### WHAT TO WORK ON
Of all the lines in the entries below, give again exactly those starting at the line containing "## Generating a zip bundle for Browserbase" and ending at the line containing "1. Klik på knappen", both ends included, and no others.

Stored data entries:
::::::::
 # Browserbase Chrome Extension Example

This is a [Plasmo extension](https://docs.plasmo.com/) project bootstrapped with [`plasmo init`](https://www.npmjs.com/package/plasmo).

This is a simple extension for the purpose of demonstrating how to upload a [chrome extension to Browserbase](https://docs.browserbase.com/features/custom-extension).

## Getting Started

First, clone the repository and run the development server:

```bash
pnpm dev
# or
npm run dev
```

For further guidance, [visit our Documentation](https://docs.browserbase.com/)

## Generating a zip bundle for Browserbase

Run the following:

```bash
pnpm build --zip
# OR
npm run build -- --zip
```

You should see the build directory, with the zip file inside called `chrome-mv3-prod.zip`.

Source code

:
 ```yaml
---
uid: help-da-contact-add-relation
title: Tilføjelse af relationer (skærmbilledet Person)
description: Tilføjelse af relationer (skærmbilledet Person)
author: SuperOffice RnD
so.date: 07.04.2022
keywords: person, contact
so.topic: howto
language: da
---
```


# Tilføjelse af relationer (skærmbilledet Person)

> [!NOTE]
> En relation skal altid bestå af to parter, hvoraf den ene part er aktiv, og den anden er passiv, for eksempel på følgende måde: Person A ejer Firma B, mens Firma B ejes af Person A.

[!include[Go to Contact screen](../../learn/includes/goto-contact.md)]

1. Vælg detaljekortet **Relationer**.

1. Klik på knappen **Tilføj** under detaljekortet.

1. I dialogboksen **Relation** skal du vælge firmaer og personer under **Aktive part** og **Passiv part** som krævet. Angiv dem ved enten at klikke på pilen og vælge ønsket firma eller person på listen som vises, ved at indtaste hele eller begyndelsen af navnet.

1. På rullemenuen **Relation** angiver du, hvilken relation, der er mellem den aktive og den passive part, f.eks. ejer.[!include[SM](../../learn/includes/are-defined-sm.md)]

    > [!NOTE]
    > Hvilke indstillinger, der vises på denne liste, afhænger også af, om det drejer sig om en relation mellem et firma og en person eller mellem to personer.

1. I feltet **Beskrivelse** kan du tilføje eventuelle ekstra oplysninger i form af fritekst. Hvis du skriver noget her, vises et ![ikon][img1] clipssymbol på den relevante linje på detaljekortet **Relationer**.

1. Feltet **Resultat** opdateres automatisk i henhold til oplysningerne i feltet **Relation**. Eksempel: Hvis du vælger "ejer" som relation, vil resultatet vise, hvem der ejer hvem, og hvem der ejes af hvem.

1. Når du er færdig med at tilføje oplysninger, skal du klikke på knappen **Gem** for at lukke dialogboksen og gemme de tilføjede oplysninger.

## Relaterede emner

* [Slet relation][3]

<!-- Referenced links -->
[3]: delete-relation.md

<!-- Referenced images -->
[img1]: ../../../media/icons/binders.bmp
::::::::
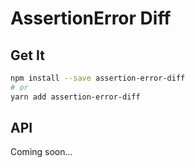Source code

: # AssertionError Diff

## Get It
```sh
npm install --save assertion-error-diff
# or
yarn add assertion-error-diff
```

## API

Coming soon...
::::::::
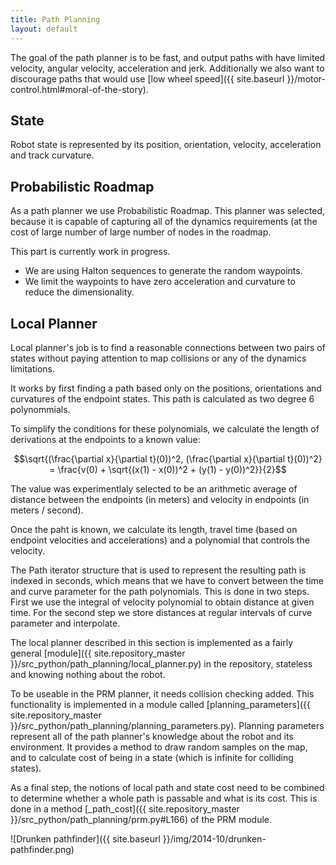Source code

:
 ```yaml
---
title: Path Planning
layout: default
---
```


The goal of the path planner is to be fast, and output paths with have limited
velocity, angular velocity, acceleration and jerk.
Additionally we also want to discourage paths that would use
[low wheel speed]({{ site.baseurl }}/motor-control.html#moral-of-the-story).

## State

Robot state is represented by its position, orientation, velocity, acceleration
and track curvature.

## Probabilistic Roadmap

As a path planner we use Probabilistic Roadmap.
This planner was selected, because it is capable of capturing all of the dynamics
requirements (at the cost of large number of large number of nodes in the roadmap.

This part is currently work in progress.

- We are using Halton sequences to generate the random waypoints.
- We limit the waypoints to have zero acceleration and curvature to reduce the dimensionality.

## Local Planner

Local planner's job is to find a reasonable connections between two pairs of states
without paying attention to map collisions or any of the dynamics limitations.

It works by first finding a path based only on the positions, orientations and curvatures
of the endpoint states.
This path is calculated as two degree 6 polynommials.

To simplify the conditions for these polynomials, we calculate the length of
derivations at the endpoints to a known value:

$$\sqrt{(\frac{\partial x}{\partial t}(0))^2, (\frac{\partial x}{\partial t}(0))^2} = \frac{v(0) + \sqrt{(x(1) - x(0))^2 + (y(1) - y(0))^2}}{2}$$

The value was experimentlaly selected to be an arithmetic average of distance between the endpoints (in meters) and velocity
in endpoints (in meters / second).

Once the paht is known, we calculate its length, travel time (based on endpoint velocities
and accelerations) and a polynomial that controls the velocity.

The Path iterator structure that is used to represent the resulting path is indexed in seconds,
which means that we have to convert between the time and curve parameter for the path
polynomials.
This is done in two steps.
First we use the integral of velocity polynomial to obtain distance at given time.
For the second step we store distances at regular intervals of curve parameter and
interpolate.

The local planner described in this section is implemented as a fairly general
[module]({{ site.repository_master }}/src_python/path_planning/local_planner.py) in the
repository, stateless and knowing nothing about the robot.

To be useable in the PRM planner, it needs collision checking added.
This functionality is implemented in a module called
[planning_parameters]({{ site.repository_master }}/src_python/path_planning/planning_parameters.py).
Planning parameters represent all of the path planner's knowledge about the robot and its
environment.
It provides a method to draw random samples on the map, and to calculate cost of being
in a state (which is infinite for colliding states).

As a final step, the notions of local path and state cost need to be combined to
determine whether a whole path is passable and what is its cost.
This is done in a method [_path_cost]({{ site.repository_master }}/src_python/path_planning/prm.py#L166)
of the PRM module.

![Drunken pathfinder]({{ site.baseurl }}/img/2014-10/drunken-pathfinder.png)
::::::::
### TASK OUTPUT
## Generating a zip bundle for Browserbase

Run the following:

```bash
pnpm build --zip
# OR
npm run build -- --zip
```

You should see the build directory, with the zip file inside called `chrome-mv3-prod.zip`.

Source code

:
 ```yaml
---
uid: help-da-contact-add-relation
title: Tilføjelse af relationer (skærmbilledet Person)
description: Tilføjelse af relationer (skærmbilledet Person)
author: SuperOffice RnD
so.date: 07.04.2022
keywords: person, contact
so.topic: howto
language: da
---
```


# Tilføjelse af relationer (skærmbilledet Person)

> [!NOTE]
> En relation skal altid bestå af to parter, hvoraf den ene part er aktiv, og den anden er passiv, for eksempel på følgende måde: Person A ejer Firma B, mens Firma B ejes af Person A.

[!include[Go to Contact screen](../../learn/includes/goto-contact.md)]

1. Vælg detaljekortet **Relationer**.

1. Klik på knappen **Tilføj** under detaljekortet.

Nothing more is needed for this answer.